In the digital age, book preservation experts advocate keeping all kinds of writing on online sites. Unless local, regional, and international servers are embroiled in large-scale wars or sabotage by earthlings terrorists or so-called “aliens,” these materials are in little risk of disappearing. Late uploading of literary works, research, documents, photographs and even feature films has become common practice around the world. Like paper books, films are also susceptible to celluloid erasure and therefore from people’s memories. The world has lost hundreds of remarkable silent era films, as well as those classics made in the 1930s and 1940s shot on now-abandoned celluloid tape. Many films have been recovered from dilapidated audiovisual footage. New prints have been made after corrective patches. Film reels were attacked by layers of dust and fungus, some lying in damp and damp conditions for decades. They were beyond renovations. As a corollary, making movies online has become a dominant trend. Like digital books, younger generations are increasingly turning to online movie watching. Movies made in this format can be viewed on desktops, laptops, etc.

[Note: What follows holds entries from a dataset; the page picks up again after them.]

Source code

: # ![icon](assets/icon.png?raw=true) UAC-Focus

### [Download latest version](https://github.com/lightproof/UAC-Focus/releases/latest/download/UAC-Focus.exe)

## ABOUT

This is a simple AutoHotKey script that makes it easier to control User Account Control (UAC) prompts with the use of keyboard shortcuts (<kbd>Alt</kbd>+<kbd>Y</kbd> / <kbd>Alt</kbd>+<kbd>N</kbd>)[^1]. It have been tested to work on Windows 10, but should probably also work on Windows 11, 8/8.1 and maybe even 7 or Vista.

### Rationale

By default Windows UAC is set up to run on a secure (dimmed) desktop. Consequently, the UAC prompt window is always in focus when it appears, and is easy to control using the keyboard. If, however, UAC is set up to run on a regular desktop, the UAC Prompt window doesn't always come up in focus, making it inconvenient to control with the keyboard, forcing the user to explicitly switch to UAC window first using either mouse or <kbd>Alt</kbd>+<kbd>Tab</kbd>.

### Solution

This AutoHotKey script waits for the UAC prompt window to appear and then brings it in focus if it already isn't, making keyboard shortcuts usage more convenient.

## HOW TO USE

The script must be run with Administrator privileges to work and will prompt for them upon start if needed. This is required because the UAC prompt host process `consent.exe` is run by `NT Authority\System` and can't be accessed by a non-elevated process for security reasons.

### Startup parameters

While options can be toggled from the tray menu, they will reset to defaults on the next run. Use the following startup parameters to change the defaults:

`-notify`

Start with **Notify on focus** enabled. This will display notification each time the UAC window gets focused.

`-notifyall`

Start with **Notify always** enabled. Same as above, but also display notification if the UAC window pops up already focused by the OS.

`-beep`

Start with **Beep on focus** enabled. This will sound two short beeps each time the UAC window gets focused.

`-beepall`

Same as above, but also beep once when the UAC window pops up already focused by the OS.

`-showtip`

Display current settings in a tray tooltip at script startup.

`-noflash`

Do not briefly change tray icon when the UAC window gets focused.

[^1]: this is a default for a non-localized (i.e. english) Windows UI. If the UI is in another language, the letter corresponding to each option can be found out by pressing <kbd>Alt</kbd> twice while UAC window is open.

Many viewers watch feature films on their smartphones. If the movies can be seen online, there might not be much downside to watching movies, listening to favorite music and songs on digital media. So, thanks to science, art professionals may have found an easy and convenient way to immortalize their creations. In a technologically promising context, concerns about the sustainability of works of art created by modern man have apparently largely disappeared. Rabindranath Tagore was bleeding profusely in his subconscious over the puzzling question of the permanence of his poetry and other works. Similar thoughts may have gnawed at Satyajit Ray. Almost all creative people still fall prey to this disturbing thought.